While the sale of the F-35 by the US to the UAE has yet to materialise, relations between the UAE and Israel have nonetheless thrived on their own since the accords, on the basis of ongoing shared security interests and the opportunities for business, trade and investment between the two countries.

Since 2020, the value of trade between the UAE and Israel has swollen to about $3bn annually, and defence ties have only strengthened. In 2022, Israel supplied the UAE with air defence systems following long-range attacks on the UAE's oil infrastructure by the Iran-aligned Houthi movement in Yemen.

Israel-Palestine problems

It was as early as June 2023, however, that US Secretary of State Antony Blinken first warned that rising tensions in Palestine and Israel’s actions in the West Bank could imperil the process of normalisation.

With the advent of the war in Gaza, those fears of a damaging escalation in tensions have been realised.

As the conflict erupted in October, the UAE kept its distance and restricted itself to only the most limited commentary, condemning the “serious and grave escalation” by Hamas-led militants while calling for the full protection of all civilians under international humanitarian law.

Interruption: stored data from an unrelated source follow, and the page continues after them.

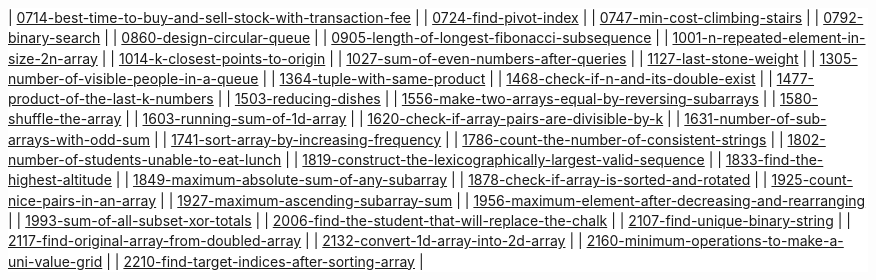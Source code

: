 | [0714-best-time-to-buy-and-sell-stock-with-transaction-fee](https://github.com/ajaditya00/Leetcode/tree/master/0714-best-time-to-buy-and-sell-stock-with-transaction-fee) |
| [0724-find-pivot-index](https://github.com/ajaditya00/Leetcode/tree/master/0724-find-pivot-index) |
| [0747-min-cost-climbing-stairs](https://github.com/ajaditya00/Leetcode/tree/master/0747-min-cost-climbing-stairs) |
| [0792-binary-search](https://github.com/ajaditya00/Leetcode/tree/master/0792-binary-search) |
| [0860-design-circular-queue](https://github.com/ajaditya00/Leetcode/tree/master/0860-design-circular-queue) |
| [0905-length-of-longest-fibonacci-subsequence](https://github.com/ajaditya00/Leetcode/tree/master/0905-length-of-longest-fibonacci-subsequence) |
| [1001-n-repeated-element-in-size-2n-array](https://github.com/ajaditya00/Leetcode/tree/master/1001-n-repeated-element-in-size-2n-array) |
| [1014-k-closest-points-to-origin](https://github.com/ajaditya00/Leetcode/tree/master/1014-k-closest-points-to-origin) |
| [1027-sum-of-even-numbers-after-queries](https://github.com/ajaditya00/Leetcode/tree/master/1027-sum-of-even-numbers-after-queries) |
| [1127-last-stone-weight](https://github.com/ajaditya00/Leetcode/tree/master/1127-last-stone-weight) |
| [1305-number-of-visible-people-in-a-queue](https://github.com/ajaditya00/Leetcode/tree/master/1305-number-of-visible-people-in-a-queue) |
| [1364-tuple-with-same-product](https://github.com/ajaditya00/Leetcode/tree/master/1364-tuple-with-same-product) |
| [1468-check-if-n-and-its-double-exist](https://github.com/ajaditya00/Leetcode/tree/master/1468-check-if-n-and-its-double-exist) |
| [1477-product-of-the-last-k-numbers](https://github.com/ajaditya00/Leetcode/tree/master/1477-product-of-the-last-k-numbers) |
| [1503-reducing-dishes](https://github.com/ajaditya00/Leetcode/tree/master/1503-reducing-dishes) |
| [1556-make-two-arrays-equal-by-reversing-subarrays](https://github.com/ajaditya00/Leetcode/tree/master/1556-make-two-arrays-equal-by-reversing-subarrays) |
| [1580-shuffle-the-array](https://github.com/ajaditya00/Leetcode/tree/master/1580-shuffle-the-array) |
| [1603-running-sum-of-1d-array](https://github.com/ajaditya00/Leetcode/tree/master/1603-running-sum-of-1d-array) |
| [1620-check-if-array-pairs-are-divisible-by-k](https://github.com/ajaditya00/Leetcode/tree/master/1620-check-if-array-pairs-are-divisible-by-k) |
| [1631-number-of-sub-arrays-with-odd-sum](https://github.com/ajaditya00/Leetcode/tree/master/1631-number-of-sub-arrays-with-odd-sum) |
| [1741-sort-array-by-increasing-frequency](https://github.com/ajaditya00/Leetcode/tree/master/1741-sort-array-by-increasing-frequency) |
| [1786-count-the-number-of-consistent-strings](https://github.com/ajaditya00/Leetcode/tree/master/1786-count-the-number-of-consistent-strings) |
| [1802-number-of-students-unable-to-eat-lunch](https://github.com/ajaditya00/Leetcode/tree/master/1802-number-of-students-unable-to-eat-lunch) |
| [1819-construct-the-lexicographically-largest-valid-sequence](https://github.com/ajaditya00/Leetcode/tree/master/1819-construct-the-lexicographically-largest-valid-sequence) |
| [1833-find-the-highest-altitude](https://github.com/ajaditya00/Leetcode/tree/master/1833-find-the-highest-altitude) |
| [1849-maximum-absolute-sum-of-any-subarray](https://github.com/ajaditya00/Leetcode/tree/master/1849-maximum-absolute-sum-of-any-subarray) |
| [1878-check-if-array-is-sorted-and-rotated](https://github.com/ajaditya00/Leetcode/tree/master/1878-check-if-array-is-sorted-and-rotated) |
| [1925-count-nice-pairs-in-an-array](https://github.com/ajaditya00/Leetcode/tree/master/1925-count-nice-pairs-in-an-array) |
| [1927-maximum-ascending-subarray-sum](https://github.com/ajaditya00/Leetcode/tree/master/1927-maximum-ascending-subarray-sum) |
| [1956-maximum-element-after-decreasing-and-rearranging](https://github.com/ajaditya00/Leetcode/tree/master/1956-maximum-element-after-decreasing-and-rearranging) |
| [1993-sum-of-all-subset-xor-totals](https://github.com/ajaditya00/Leetcode/tree/master/1993-sum-of-all-subset-xor-totals) |
| [2006-find-the-student-that-will-replace-the-chalk](https://github.com/ajaditya00/Leetcode/tree/master/2006-find-the-student-that-will-replace-the-chalk) |
| [2107-find-unique-binary-string](https://github.com/ajaditya00/Leetcode/tree/master/2107-find-unique-binary-string) |
| [2117-find-original-array-from-doubled-array](https://github.com/ajaditya00/Leetcode/tree/master/2117-find-original-array-from-doubled-array) |
| [2132-convert-1d-array-into-2d-array](https://github.com/ajaditya00/Leetcode/tree/master/2132-convert-1d-array-into-2d-array) |
| [2160-minimum-operations-to-make-a-uni-value-grid](https://github.com/ajaditya00/Leetcode/tree/master/2160-minimum-operations-to-make-a-uni-value-grid) |
| [2210-find-target-indices-after-sorting-array](https://github.com/ajaditya00/Leetcode/tree/master/2210-find-target-indices-after-sorting-array) |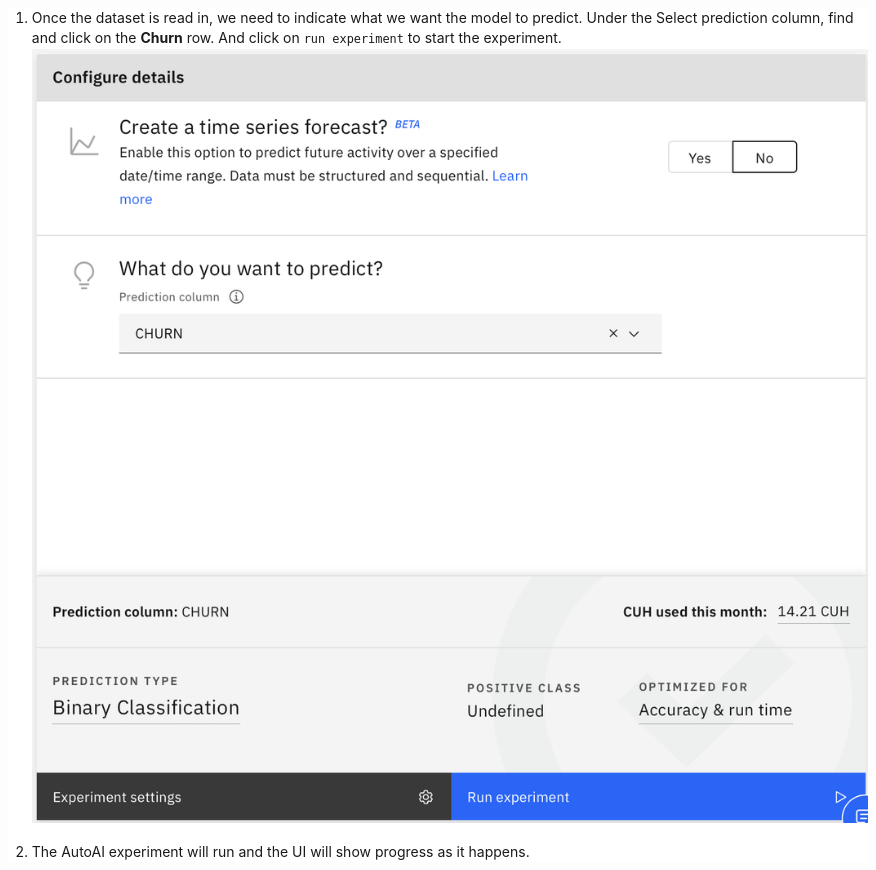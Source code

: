 1. Once the dataset is read in, we need to indicate what we want the model to predict. Under the Select prediction column, find and click on the **Churn** row. And click on ```run experiment``` to start the experiment.
![exp_config](/images/exp_config.png)

1. The AutoAI experiment will run and the UI will show progress as it happens.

By November, as the violence in Gaza ratcheted up, Abu Dhabi similarly affirmed its commitment to the accords even as individual UAE officials publicly condemned Israel’s actions and called for an end to the violence, pushing for a ceasefire, humanitarian aid and the release of hostages.

Anwar Gargash, a diplomatic adviser to the president, labelled the conflict a “profound setback” for the region, and stressed that the tragic course of events should lead to a political re-engagement on the issues of realising a two-state solution with East Jerusalem as its capital.

The close working relationship between the UAE and Israel nevertheless continued, as evidenced by Israel’s acquiescence to Abu Dhabi’s humanitarian efforts in Gaza, which have included the UAE setting up a field hospital and performing aerial aid drops in the territory.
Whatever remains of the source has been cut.